* Work to be completed *
All lines in the data that hold the word "sign" need copying.

____________________

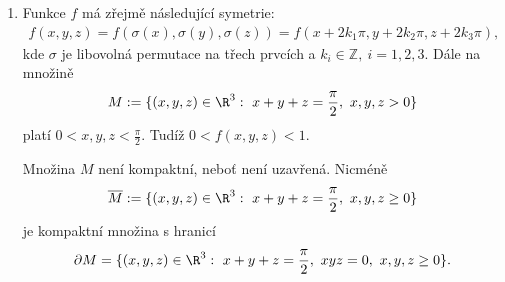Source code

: \documentclass[answers]{exam}
\begin{document}
\begin{questions}
\begin{solution}
\begin{enumerate}[label=(\roman*)]
				Nyn\'i spo\v cteme gradienty
				$$\nabla f(x,y)=\bigg(\frac{1}{a},\frac{1}{b}\bigg),\ \ \nabla g(x,y)=(2x,2y).$$
				Podle v\v ety o Lagrangeov\'ych multiplik\'atorech mus\'i v bod\v e extr\'emu $(x_0,y_0)\in K$ platit
				$$(\nabla f)(x_0,y_0)=\lambda(\nabla g)(x_0,y_0)$$
				pro n\v ejak\'e $\lambda\in\R$. To vede na soustavu line\'arn\'ich rovnic:
				\begin{align*}
				2\lambda x_0&=\frac{1}{a},\ 2\lambda y_0=\frac{1}{b}.
				\end{align*}
				Vid\'ime, \v ze nutn\v e $x_0\ne0$ a $y_0\ne0$. Z prvn\'i rovnice tedy plyne $\lambda=\frac{1}{2ax_0}$ a dosazen\'im do druh\'e rovnice dostaneme:
				$$y_0=\frac{1}{2\lambda b}=\frac{2ax_0}{2b}=\frac{ax_0}{b}.$$
				D\'ale mus\'i platit $x_0^2+y_0^2=1$ a tedy
				\begin{align*}
				1= x_0^2+\bigg(\frac{ax_0}{b}\bigg)^2=&x_0^2(1+\frac{a^2}{b^2})=\frac{x_0^2}{b^2}(a^2+b^2)\Leftrightarrow x_0=\frac{\pm b}{\sqrt{a^2+b^2}},\ y=\frac{\pm a}{\sqrt{a^2+b^2}}.
				\end{align*}
				Ozna\v cme
				$$A:=\mathrm{sign}(ab)\bigg(\frac{b}{\sqrt{a^2+b^2}},\ \frac{a}{\sqrt{a^2+b^2}}\bigg).$$
				Pak
				\begin{align*}
				f(\pm A)&=\frac{\mathrm{sign}(ab)}{\sqrt{a^2+b^2}}\bigg(\frac{\pm b}{a}+\frac{\pm a}{b}\bigg)\\
				&=\frac{\mathrm{sign}(ab)}{\sqrt{a^2+b^2}}\bigg(\frac{\pm (b^2+ a^2)}{ab}\bigg)\\
				&=\sqrt{a^2+b^2}\bigg(\frac{\pm 1}{|ab|}\bigg).
				\end{align*}
				
				Z\'av\v er: $f$ nab\'yv\'a glob\'aln\'iho maxima v bod\v e $A$ a glob\'aln\'iho minima v bod\v e $-A$.
				
			\item 
				
				Funkce $f$ m\'a z\v rejm\v e n\'asleduj\'ic\'i symetrie:
				\begin{align*}
				f(x,y,z)=f(\sigma(x),\sigma(y),\sigma(z))=f(x+2k_1\pi,y+2k_2\pi,z+2k_3\pi), 
				\end{align*}
				kde $\sigma$ je libovoln\'a permutace na t\v rech prvc\'ich a $k_i\in\mathbb Z,\ i=1,2,3$. D\'ale na mno\v zin\v e 
				$$M:=\{(x,y,z) \in \R^3:\ x+y+z=\frac{\pi}{2},\ x,y,z>0\}$$
				plat\'i $0<x,y,z<\frac{\pi}{2}$.
				Tud\'i\v z $0<f(x,y,z)<1.$
				
				Mno\v zina $M$ nen\'i kompaktn\'i, nebo\v t nen\'i uzav\v ren\'a. Nicm\'en\v e 
				$$\overline M:=\{(x,y,z) \in \R^3:\ x+y+z=\frac{\pi}{2},\ x,y,z\ge0\}$$
				je kompaktn\'i mno\v zina s hranic\'i 
				$$\partial M=\{(x,y,z) \in \R^3:\ x+y+z=\frac{\pi}{2},\ xyz=0,\ x,y,z\ge0\}.$$
				

\end{enumerate}
\end{solution}
\end{questions}
\end{document}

____________________

* Solution to the problem *
				$$A:=\mathrm{sign}(ab)\bigg(\frac{b}{\sqrt{a^2+b^2}},\ \frac{a}{\sqrt{a^2+b^2}}\bigg).$$
				f(\pm A)&=\frac{\mathrm{sign}(ab)}{\sqrt{a^2+b^2}}\bigg(\frac{\pm b}{a}+\frac{\pm a}{b}\bigg)\\
				&=\frac{\mathrm{sign}(ab)}{\sqrt{a^2+b^2}}\bigg(\frac{\pm (b^2+ a^2)}{ab}\bigg)\\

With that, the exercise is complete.